The day begins before it’s a day, really.
The sun has not yet crept over the Omaha horizon, the mercury has not yet risen above freezing, and Bryce Bares ’00 has not yet had his first 24-ounce, unsweetened, iced cold brew.
That will come soon enough. But first, there is the drive-through.
Is there trash strewn about? (No.) Have any vehicles bashed into the clearance bars? (No.) Has the menu board frosted over? (Yes, again, sigh.) And perhaps most importantly, will there be fewer than 150 seconds between ordering the coffee and taking the first sip? (There should be, since it is Monday, the slowest day of the week, and sure enough, barely 100 seconds pass before the first jolt of caffeine courses through Bares’ body.)
He has no time to make the donuts, not anymore. But all of them—yeast-raised, cake-style, Munchkins and every other Dunkin’ in central and eastern Nebraska, along with outposts in Topeka and parts of Kansas City—belong to him.

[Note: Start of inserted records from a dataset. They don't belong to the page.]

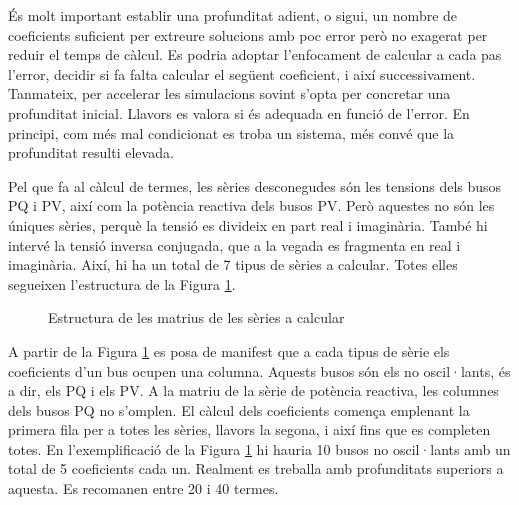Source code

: És molt important establir una profunditat adient, o sigui, un nombre de coeficients suficient per extreure solucions amb poc error però no exagerat per reduir el temps de càlcul. Es podria adoptar l'enfocament de calcular a cada pas l'error, decidir si fa falta calcular el següent coeficient, i així successivament. Tanmateix, per accelerar les simulacions sovint s'opta per concretar una profunditat inicial. Llavors es valora si és adequada en funció de l'error. En principi, com més mal condicionat es troba un sistema, més convé que la profunditat resulti elevada. 

Pel que fa al càlcul de termes, les sèries desconegudes són les tensions dels busos PQ i PV, així com la potència reactiva dels busos PV. Però aquestes no són les úniques sèries, perquè la tensió es divideix en part real i imaginària. També hi intervé la tensió inversa conjugada, que a la vegada es fragmenta en real i imaginària. Així, hi ha un total de 7 tipus de sèries a calcular. Totes elles segueixen l'estructura de la Figura \ref{fig:prog2}.

\begin{figure}[!htb] \footnotesize
    \begin{center}
  \caption{Estructura de les matrius de les sèries a calcular}
  \label{fig:prog2}
\end{center}
\end{figure}

A partir de la Figura \ref{fig:prog2} es posa de manifest que a cada tipus de sèrie els coeficients d'un bus ocupen una columna. Aquests busos són els no oscil·lants, és a dir, els PQ i els PV. A la matriu de la sèrie de potència reactiva, les columnes dels busos PQ no s'omplen. El càlcul dels coeficients comença emplenant la primera fila per a totes les sèries, llavors la segona, i així fins que es completen totes. En l'exemplificació de la Figura \ref{fig:prog2} hi hauria 10 busos no oscil·lants amb un total de 5 coeficients cada un. Realment es treballa amb profunditats superiors a aquesta. Es recomanen entre 20 i 40 termes.

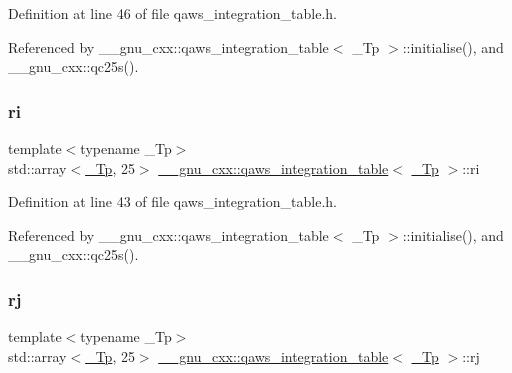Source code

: Definition at line 46 of file qaws\+\_\+integration\+\_\+table.\+h.



Referenced by \+\_\+\+\_\+gnu\+\_\+cxx\+::qaws\+\_\+integration\+\_\+table$<$ \+\_\+\+Tp $>$\+::initialise(), and \+\_\+\+\_\+gnu\+\_\+cxx\+::qc25s().

\mbox{\label{struct____gnu__cxx_1_1qaws__integration__table_aa38340ca8677164ecd511a35d5d2a8e7}} 
\subsubsection{\texorpdfstring{ri}{ri}}
{\footnotesize\ttfamily template$<$typename \+\_\+\+Tp$>$ \\
std\+::array$<$\hyperlink{namespace____gnu__cxx_a3b19a9c800ca194374ef9172290f7d79}{\+\_\+\+Tp}, 25$>$ \hyperlink{struct____gnu__cxx_1_1qaws__integration__table}{\+\_\+\+\_\+gnu\+\_\+cxx\+::qaws\+\_\+integration\+\_\+table}$<$ \hyperlink{namespace____gnu__cxx_a3b19a9c800ca194374ef9172290f7d79}{\+\_\+\+Tp} $>$\+::ri}



Definition at line 43 of file qaws\+\_\+integration\+\_\+table.\+h.



Referenced by \+\_\+\+\_\+gnu\+\_\+cxx\+::qaws\+\_\+integration\+\_\+table$<$ \+\_\+\+Tp $>$\+::initialise(), and \+\_\+\+\_\+gnu\+\_\+cxx\+::qc25s().

\mbox{\label{struct____gnu__cxx_1_1qaws__integration__table_a1b6aa4c79cb8c470510cabc5a502327c}} 
\subsubsection{\texorpdfstring{rj}{rj}}
{\footnotesize\ttfamily template$<$typename \+\_\+\+Tp$>$ \\
std\+::array$<$\hyperlink{namespace____gnu__cxx_a3b19a9c800ca194374ef9172290f7d79}{\+\_\+\+Tp}, 25$>$ \hyperlink{struct____gnu__cxx_1_1qaws__integration__table}{\+\_\+\+\_\+gnu\+\_\+cxx\+::qaws\+\_\+integration\+\_\+table}$<$ \hyperlink{namespace____gnu__cxx_a3b19a9c800ca194374ef9172290f7d79}{\+\_\+\+Tp} $>$\+::rj}



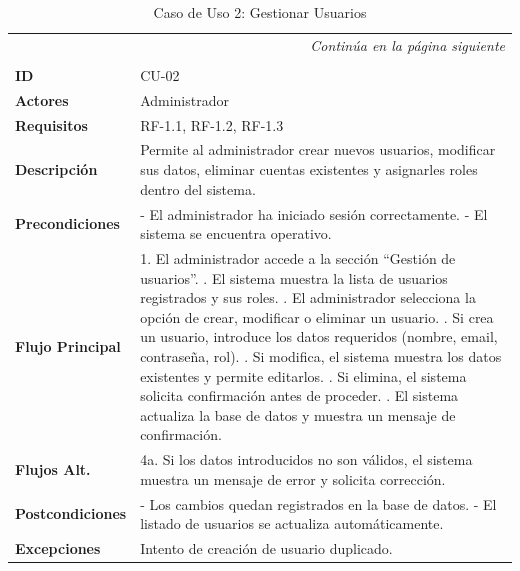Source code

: \clearpage
\begin{longtable}{p{} p{}}
    \toprule
    \endfirsthead
    \toprule
    \endhead
    \midrule
    \multicolumn{2}{r}{\small\itshape Continúa en la página siguiente} \\
    \endfoot
    \bottomrule
    \noalign{\vspace{0.5cm}}
    \caption{Caso de Uso 2: Gestionar Usuarios} \label{cu:2} \\
    \endlastfoot

    \textbf{ID} & CU-02 \\ \midrule
    \textbf{Actores} & Administrador \\ \midrule
    \textbf{Requisitos} & RF-1.1, RF-1.2, RF-1.3 \\ \midrule
    \textbf{Descripción} & Permite al administrador crear nuevos usuarios, modificar sus datos, eliminar cuentas existentes y asignarles roles dentro del sistema. \\ \midrule
    \textbf{Precondiciones} & 
    - El administrador ha iniciado sesión correctamente. \newline
    - El sistema se encuentra operativo. \\ \midrule
    \textbf{Flujo Principal} & 
    1. El administrador accede a la sección “Gestión de usuarios”. \newline
    2. El sistema muestra la lista de usuarios registrados y sus roles. \newline
    3. El administrador selecciona la opción de crear, modificar o eliminar un usuario. \newline
    4. Si crea un usuario, introduce los datos requeridos (nombre, email, contraseña, rol). \newline
    5. Si modifica, el sistema muestra los datos existentes y permite editarlos. \newline
    6. Si elimina, el sistema solicita confirmación antes de proceder. \newline
    7. El sistema actualiza la base de datos y muestra un mensaje de confirmación. \\ \midrule
    \textbf{Flujos Alt.} & 
    4a. Si los datos introducidos no son válidos, el sistema muestra un mensaje de error y solicita corrección. \\ \midrule
    \textbf{Postcondiciones} & 
    - Los cambios quedan registrados en la base de datos. \newline
    - El listado de usuarios se actualiza automáticamente. \\ \midrule
    \textbf{Excepciones} & Intento de creación de usuario duplicado. \\
\end{longtable}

There was no playbook for any of this in the Amherst career center. The late Lewis Spratlan, Bares’ thesis adviser in the music department, might have known from Black Sheep coffee and Atkins Farms cider donuts, but it wasn’t part of the curriculum. You’re not supposed to eat or drink at all in Buckley Recital Hall, where Bares performed as a Zumbye and conducted various choral groups during the year he spent as a postgraduate fellow.
But still, somehow, Dunkin’ became his life’s work. And the throughline to it from a small liberal arts college is straighter than it might seem.

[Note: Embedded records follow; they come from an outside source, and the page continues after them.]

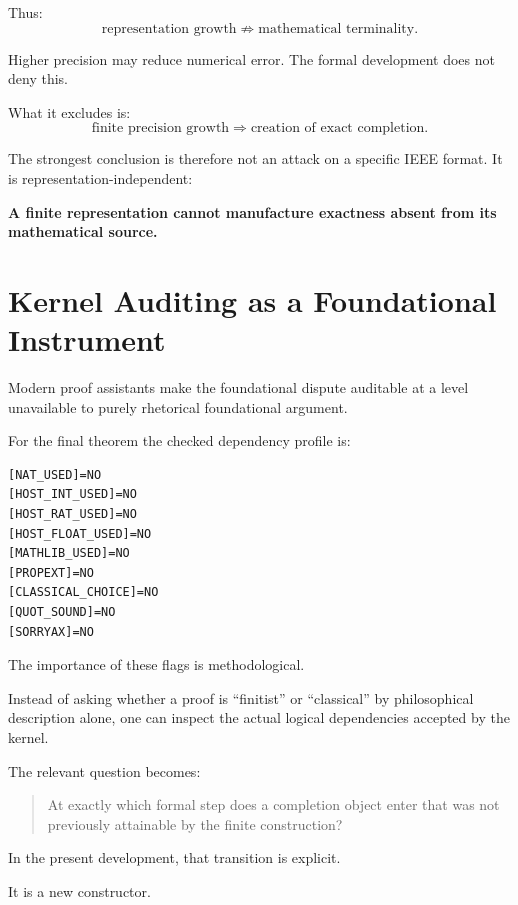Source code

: \documentclass[11pt,a4paper]{article}
\begin{document}
Thus:
\[
\boxed{
\text{representation growth}
\not\Rightarrow
\text{mathematical terminality}.
}
\]

Higher precision may reduce numerical error. The formal development
does not deny this.

What it excludes is:
\[
\boxed{
\text{finite precision growth}
\Rightarrow
\text{creation of exact completion}.
}
\]

The strongest conclusion is therefore not an attack on a specific
IEEE format. It is representation-independent:

\begin{center}
\begin{minipage}{0.82\linewidth}
\centering
\textbf{A finite representation cannot manufacture exactness absent
from its mathematical source.}
\end{minipage}
\end{center}

\section{Kernel Auditing as a Foundational Instrument}

Modern proof assistants make the foundational dispute auditable at a
level unavailable to purely rhetorical foundational argument.

For the final theorem the checked dependency profile is:

\begin{verbatim}
[NAT_USED]=NO
[HOST_INT_USED]=NO
[HOST_RAT_USED]=NO
[HOST_FLOAT_USED]=NO
[MATHLIB_USED]=NO
[PROPEXT]=NO
[CLASSICAL_CHOICE]=NO
[QUOT_SOUND]=NO
[SORRYAX]=NO
\end{verbatim}

The importance of these flags is methodological.

Instead of asking whether a proof is ``finitist'' or ``classical'' by
philosophical description alone, one can inspect the actual logical
dependencies accepted by the kernel.

The relevant question becomes:

\begin{quote}
At exactly which formal step does a completion object enter that was
not previously attainable by the finite construction?
\end{quote}

In the present development, that transition is explicit.

It is a new constructor.
\end{document}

Nebraska was a homecoming for Bares, though it required some effort to get back and a fair bit to get out in the first place. While his older brother, Bill Bares ’94, laid the path to Amherst from their hometown of Bellevue, a suburb south of Omaha, Bryce didn’t follow it at first. There was a dalliance with a full scholarship to the University of Nebraska—and an epiphany that a chemistry class with 400 people might not be the undergraduate experience he had been seeking.
Amherst took him in, and he thrived even as he lacked certainty about his long-term career path. There was a flirtation with the Air Force along the way and the desire to be a pilot. Bares also eyeballed the pre-med curriculum. “I felt outclassed a little bit,” he says. “There were kids from prep schools where it seemed like they had already had an undergraduate-level education.”
In the music department, however, he fit in. An all-state trumpet player at Bellevue East High School and a jazz aficionado, Bares devoured Amherst’s musical offerings. For his senior thesis, he wrote an orchestral work from scratch. For a while, he thought he might become a composer for television and film, but here too it was possible to be daunted by his peers and their skills.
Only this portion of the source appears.